DNA Pol-I, Klenow fragment
This fragment has the polymerase activity and 3′ → 5′ exonuclease activity of DNA Pol-I but does not have the 5′ → 3′ exonuclease activity. This 5′ → 3′ exonuclease activity is often troublesome because it degrades the 5′ terminus of primers that are bound to DNA templates and removes 5′-PO4 from the terminal DNA fragments that are to be used as substrates for ligation. The Klenow fragment can be used in the end filling and synthesis of DNA in cDNA clone.
Alkaline phosphatase
The cohesive ends of restriction enzyme treated plasmids instead of joining with the target DNA, sometimes reseal without taking the insert (target DNA) and are recircularized. To overcome this problem, the restricted vector (plasmid) is treated with the enzyme alkaline phosphatase, which removes the terminal 5′-PO4 group. The restriction fragments of the target DNA to be cloned are not treated with alkaline phosphatase. Therefore, the 5′end of the target DNA can covalently join with the 3′-end of the plasmid. Ligase action completes the formation of the rDNA.
Reverse transcriptase
Reverse transcriptase is used in the synthesis of cDNA using RNA template and also for the construction of cDNA clone bank.
Deoxyribonuclease I (DNAse I)
It is an endonuclease, which digests single- and double-stranded DNAs. This enzyme is useful for a variety of applications including nick translation, DNA foot printing, bisulphite-mediated mutagenesis and RNA purification. These enzymes have a role in genetic engineering and thus produce required specifications.
CLONING VECTORS
A DNA molecule that carries foreign DNA into a host cell, replicates inside the host cell and produces many copies of itself is called a cloning vector. Cloning is frequently employed to amplify DNA fragments containing genes.

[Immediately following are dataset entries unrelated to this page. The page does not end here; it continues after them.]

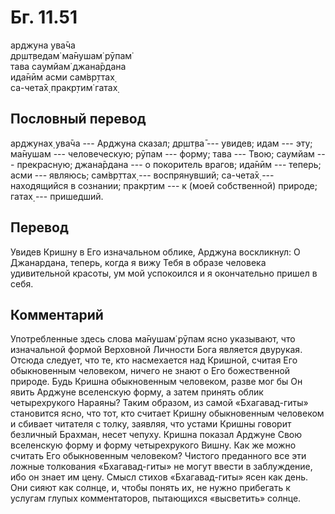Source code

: # Бг. 11.51
арджуна ува̄ча<br/>
др̣шт̣ведам̇ ма̄нушам̇ рӯпам̇<br/>
тава саумйам̇ джана̄рдана<br/>
ида̄нӣм асми сам̇вр̣ттах̣<br/>
са-чета̄х̣ пракр̣тим̇ гатах̣
## Пословный перевод

арджунах̣ ува̄ча --- Арджуна сказал; др̣шт̣ва̄ --- увидев; идам --- эту;
ма̄нушам --- человеческую; рӯпам --- форму; тава --- Твою; саумйам ---
прекрасную; джана̄рдана --- о покоритель врагов; ида̄нӣм --- теперь; асми
--- являюсь; сам̇вр̣ттах̣ --- воспрянувший; са-чета̄х̣ --- находящийся в
сознании; пракр̣тим --- к (моей собственной) природе; гатах̣ ---
пришедший.

## Перевод

Увидев Кришну в Его изначальном облике, Арджуна воскликнул: О
Джанардана, теперь, когда я вижу Тебя в образе человека удивительной
красоты, ум мой успокоился и я окончательно пришел в себя.

## Комментарий

Употребленные здесь слова ма̄нушам̇ рӯпам ясно указывают, что изначальной
формой Верховной Личности Бога является двурукая. Отсюда следует, что
те, кто насмехается над Кришной, считая Его обыкновенным человеком,
ничего не знают о Его божественной природе. Будь Кришна обыкновенным
человеком, разве мог бы Он явить Арджуне вселенскую форму, а затем
принять облик четырехрукого Нараяны? Таким образом, из самой
«Бхагавад-гиты» становится ясно, что тот, кто считает Кришну
обыкновенным человеком и сбивает читателя с толку, заявляя, что устами
Кришны говорит безличный Брахман, несет чепуху. Кришна показал Арджуне
Свою вселенскую форму и форму четырехрукого Вишну. Как же можно считать
Его обыкновенным человеком? Чистого преданного все эти ложные толкования
«Бхагавад-гиты» не могут ввести в заблуждение, ибо он знает им цену.
Смысл стихов «Бхагавад-гиты» ясен как день. Они сияют как солнце, и,
чтобы понять их, не нужно прибегать к услугам глупых комментаторов,
пытающихся «высветить» солнце.
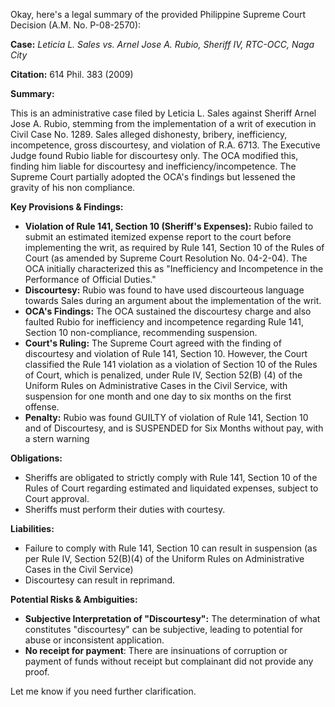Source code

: Okay, here's a legal summary of the provided Philippine Supreme Court Decision (A.M. No. P-08-2570):

**Case:** *Leticia L. Sales vs. Arnel Jose A. Rubio, Sheriff IV, RTC-OCC, Naga City*

**Citation:** 614 Phil. 383 (2009)

**Summary:**

This is an administrative case filed by Leticia L. Sales against Sheriff Arnel Jose A. Rubio, stemming from the implementation of a writ of execution in Civil Case No. 1289.  Sales alleged dishonesty, bribery, inefficiency, incompetence, gross discourtesy, and violation of R.A. 6713. The Executive Judge found Rubio liable for discourtesy only. The OCA modified this, finding him liable for discourtesy and inefficiency/incompetence. The Supreme Court partially adopted the OCA's findings but lessened the gravity of his non compliance.

**Key Provisions & Findings:**

*   **Violation of Rule 141, Section 10 (Sheriff's Expenses):** Rubio failed to submit an estimated itemized expense report to the court before implementing the writ, as required by Rule 141, Section 10 of the Rules of Court (as amended by Supreme Court Resolution No. 04-2-04). The OCA initially characterized this as "Inefficiency and Incompetence in the Performance of Official Duties."
*   **Discourtesy:** Rubio was found to have used discourteous language towards Sales during an argument about the implementation of the writ.
*   **OCA's Findings:** The OCA sustained the discourtesy charge and also faulted Rubio for inefficiency and incompetence regarding Rule 141, Section 10 non-compliance, recommending suspension.
*   **Court's Ruling:** The Supreme Court agreed with the finding of discourtesy and violation of Rule 141, Section 10. However, the Court classified the Rule 141 violation as a violation of Section 10 of the Rules of Court, which is penalized, under Rule IV, Section 52(B) (4) of the Uniform Rules on Administrative Cases in the Civil Service, with suspension for one month and one day to six months on the first offense.
*   **Penalty:** Rubio was found GUILTY of violation of Rule 141, Section 10 and of Discourtesy, and is SUSPENDED for Six Months without pay, with a stern warning

**Obligations:**

*   Sheriffs are obligated to strictly comply with Rule 141, Section 10 of the Rules of Court regarding estimated and liquidated expenses, subject to Court approval.
*   Sheriffs must perform their duties with courtesy.

**Liabilities:**

*   Failure to comply with Rule 141, Section 10 can result in suspension (as per Rule IV, Section 52(B)(4) of the Uniform Rules on Administrative Cases in the Civil Service)
*   Discourtesy can result in reprimand.

**Potential Risks & Ambiguities:**

*   **Subjective Interpretation of "Discourtesy":** The determination of what constitutes "discourtesy" can be subjective, leading to potential for abuse or inconsistent application.
*   **No receipt for payment**: There are insinuations of corruption or payment of funds without receipt but complainant did not provide any proof.

Let me know if you need further clarification.
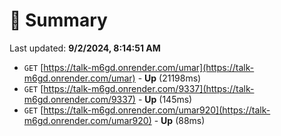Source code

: # 📖 Summary
Last updated: **9/2/2024, 8:14:51 AM**

- `GET` [https://talk-m6gd.onrender.com/umar](https://talk-m6gd.onrender.com/umar) - **Up** (21198ms)
- `GET` [https://talk-m6gd.onrender.com/9337](https://talk-m6gd.onrender.com/9337) - **Up** (145ms)
- `GET` [https://talk-m6gd.onrender.com/umar920](https://talk-m6gd.onrender.com/umar920) - **Up** (88ms)
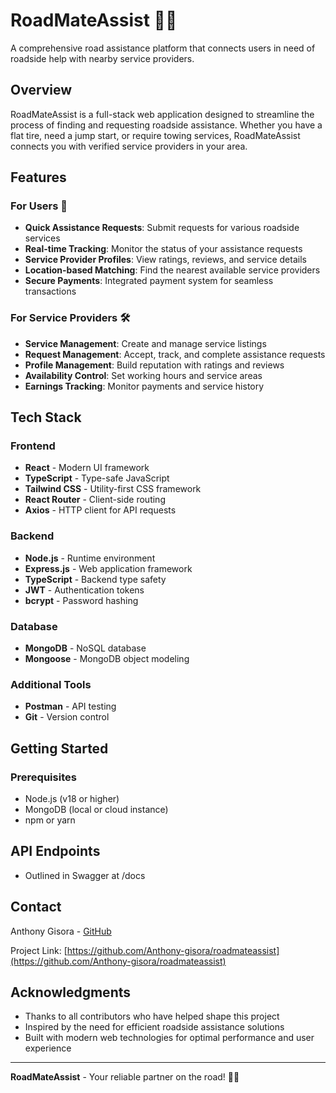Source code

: # RoadMateAssist 🚗✨

A comprehensive road assistance platform that connects users in need of roadside help with nearby service providers.

## Overview

RoadMateAssist is a full-stack web application designed to streamline the process of finding and requesting roadside assistance. Whether you have a flat tire, need a jump start, or require towing services, RoadMateAssist connects you with verified service providers in your area.

## Features

### For Users 👥
- **Quick Assistance Requests**: Submit requests for various roadside services
- **Real-time Tracking**: Monitor the status of your assistance requests
- **Service Provider Profiles**: View ratings, reviews, and service details
- **Location-based Matching**: Find the nearest available service providers
- **Secure Payments**: Integrated payment system for seamless transactions

### For Service Providers 🛠️
- **Service Management**: Create and manage service listings
- **Request Management**: Accept, track, and complete assistance requests
- **Profile Management**: Build reputation with ratings and reviews
- **Availability Control**: Set working hours and service areas
- **Earnings Tracking**: Monitor payments and service history

## Tech Stack

### Frontend
- **React** - Modern UI framework
- **TypeScript** - Type-safe JavaScript
- **Tailwind CSS** - Utility-first CSS framework
- **React Router** - Client-side routing
- **Axios** - HTTP client for API requests

### Backend
- **Node.js** - Runtime environment
- **Express.js** - Web application framework
- **TypeScript** - Backend type safety
- **JWT** - Authentication tokens
- **bcrypt** - Password hashing

### Database
- **MongoDB** - NoSQL database
- **Mongoose** - MongoDB object modeling

### Additional Tools
- **Postman** - API testing
- **Git** - Version control


## Getting Started

### Prerequisites
- Node.js (v18 or higher)
- MongoDB (local or cloud instance)
- npm or yarn

## API Endpoints
- Outlined in Swagger at /docs


## Contact

Anthony Gisora - [GitHub](https://github.com/Anthony-gisora)

Project Link: [https://github.com/Anthony-gisora/roadmateassist](https://github.com/Anthony-gisora/roadmateassist)

## Acknowledgments

- Thanks to all contributors who have helped shape this project
- Inspired by the need for efficient roadside assistance solutions
- Built with modern web technologies for optimal performance and user experience

---

**RoadMateAssist** - Your reliable partner on the road! 🚗💨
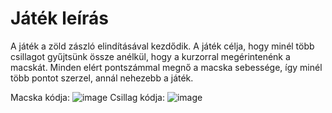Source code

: # Játék leírás

A játék a zöld zászló elindításával kezdődik.
A játék célja, hogy minél több csillagot gyűjtsünk össze anélkül, hogy a kurzorral megérintenénk a macskát.
Minden elért pontszámmal megnő a macska sebessége, így minél több pontot szerzel, annál nehezebb a játék.

Macska kódja:
![image](https://github.com/user-attachments/assets/80eb5cee-1e91-4579-accb-866ac22ac07b)
Csillag kódja:
![image](https://github.com/user-attachments/assets/1f62fcc8-3bf4-4a2a-a406-5338dceac9d5)
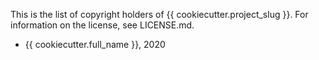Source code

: This is the list of copyright holders of {{ cookiecutter.project_slug }}.
For information on the license, see LICENSE.md.

* {{ cookiecutter.full_name }}, 2020

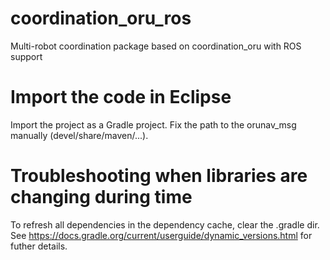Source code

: # coordination_oru_ros
Multi-robot coordination package based on coordination_oru with ROS support<br />

# Import the code in Eclipse<br />
Import the project as a Gradle project. Fix the path to the orunav_msg manually (devel/share/maven/...).

# Troubleshooting when libraries are changing during time<br />
To refresh all dependencies in the dependency cache, clear the .gradle dir. See https://docs.gradle.org/current/userguide/dynamic_versions.html for futher details.<br />
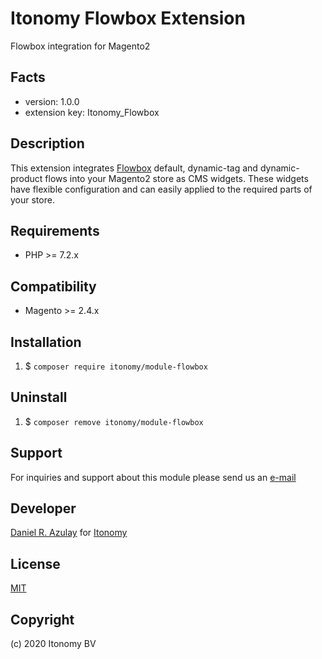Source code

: Itonomy Flowbox Extension
=====================
Flowbox integration for Magento2

Facts
-----
- version: 1.0.0
- extension key: Itonomy_Flowbox

Description
-----------
This extension integrates [Flowbox](https://getflowbox.com) default, dynamic-tag and dynamic-product flows into your Magento2 store as CMS widgets. These widgets have flexible configuration and can easily applied to the required parts of your store.

Requirements
------------
- PHP >= 7.2.x

Compatibility
-------------
- Magento >= 2.4.x

Installation
-------------------------
1. $ `composer require itonomy/module-flowbox`


Uninstall
--------------
1. $ `composer remove itonomy/module-flowbox`

Support
-------
For inquiries and support about this module please send us an [e-mail](mailto://support@itonomy.nl) 

Developer
---------
[Daniel R. Azulay](http://www.danielazulay.nl) for [Itonomy](http://www.itonomy.nl)

License
-------
[MIT](http://opensource.org/licenses/mit)

Copyright
---------
(c) 2020 Itonomy BV
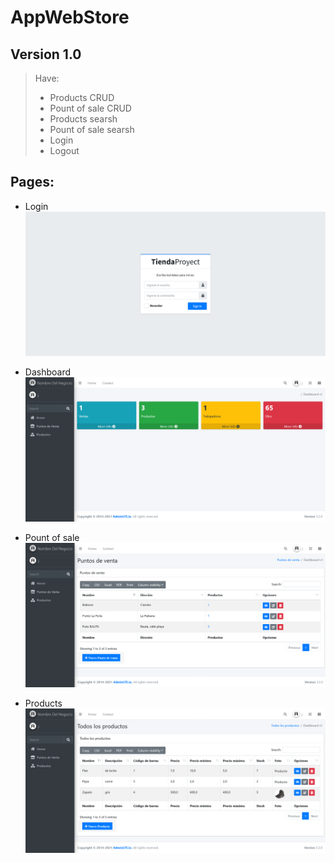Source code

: # AppWebStore
## Version 1.0
> Have:
> - Products CRUD
> - Pount of sale CRUD
> - Products searsh
> - Pount of sale searsh
> - Login
> - Logout
## Pages:
* Login
![The San Juan Mountains are beautiful!](/Wallpapers/Login.png "Login")

* Dashboard
![The San Juan Mountains are beautiful!](/Wallpapers/Dashboard.png "Login")

*  Pount of sale
![The San Juan Mountains are beautiful!](/Wallpapers/Puntos_de_venta.png "Login")

* Products
![The San Juan Mountains are beautiful!](/Wallpapers/Todos_los_productos.png "Login")
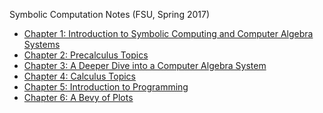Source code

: Symbolic Computation Notes (FSU, Spring 2017)

* [Chapter 1: Introduction to Symbolic Computing and Computer Algebra Systems](ch-01.html)
* [Chapter 2: Precalculus Topics](ch-02.html)
* [Chapter 3: A Deeper Dive into a Computer Algebra System](ch-03.html)
* [Chapter 4: Calculus Topics](ch-04.html)
* [Chapter 5: Introduction to Programming](ch-05.html)
* [Chapter 6: A Bevy of Plots](ch-06.html)
<!-- * [Chapter 7: Applications of Derviatives](ch-07.html)
* [Chapter 8: Antiderivatives and Definite Integrals](ch-08.html)
* [Chapter 9: Applications of Definite Integrals](ch-09.html)
* [Chapter 10: Sequences and Series](ch-10.html)
* [Chapter 11: Linear Algebra](ch-11.html)
* [Chapter 12: Recursive Iterations and Newton's Method](ch-12.html)
* [Chapter 13: Complex Numbers](ch-13.html)  -->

Some essential characteristics of a cloning vector are:
- It contains a sequence that allows for the propagation of itself in the host.
- It contains an insertion site for the foreign DNA—also called an MCS (multiple cloning site) that can be cut by several restriction enzymes.
- It contains specific control systems such as promoters, terminators and ribosome-binding site, so that the cloned DNA is expressed properly.
- It contains marker genes that allow for the selection of the host cells that contain the insert (DNA of interest).
Types of Cloning Vectors
The various types of cloning vectors used in rDNA technology include:
- Plasmids vectors,
- Bacteriophage vectors,
- Cosmid vectors,
- Shuttle vectors,
- Yeast episomal plasmid (YEP vectors),
- Yeast artificial chromosomes (YAC vectors) and
- Ti plasmids.
Plasmid vectors
Plasmids are found in bacteria and are autonomously replicating extrachromosomal circular DNA molecules. They are small between 2 and 8 Kb and often have a high copy number. They also encode antibiotic-resistant gene for propagation in a suitable host and contain unique restriction enzyme sites for cloning purposes. Plasmids are frequently used, as they are the easiest class of vector to work with, as their isolation from bacteria, modification with enzymes, ligation and introduction into the host are quite easier.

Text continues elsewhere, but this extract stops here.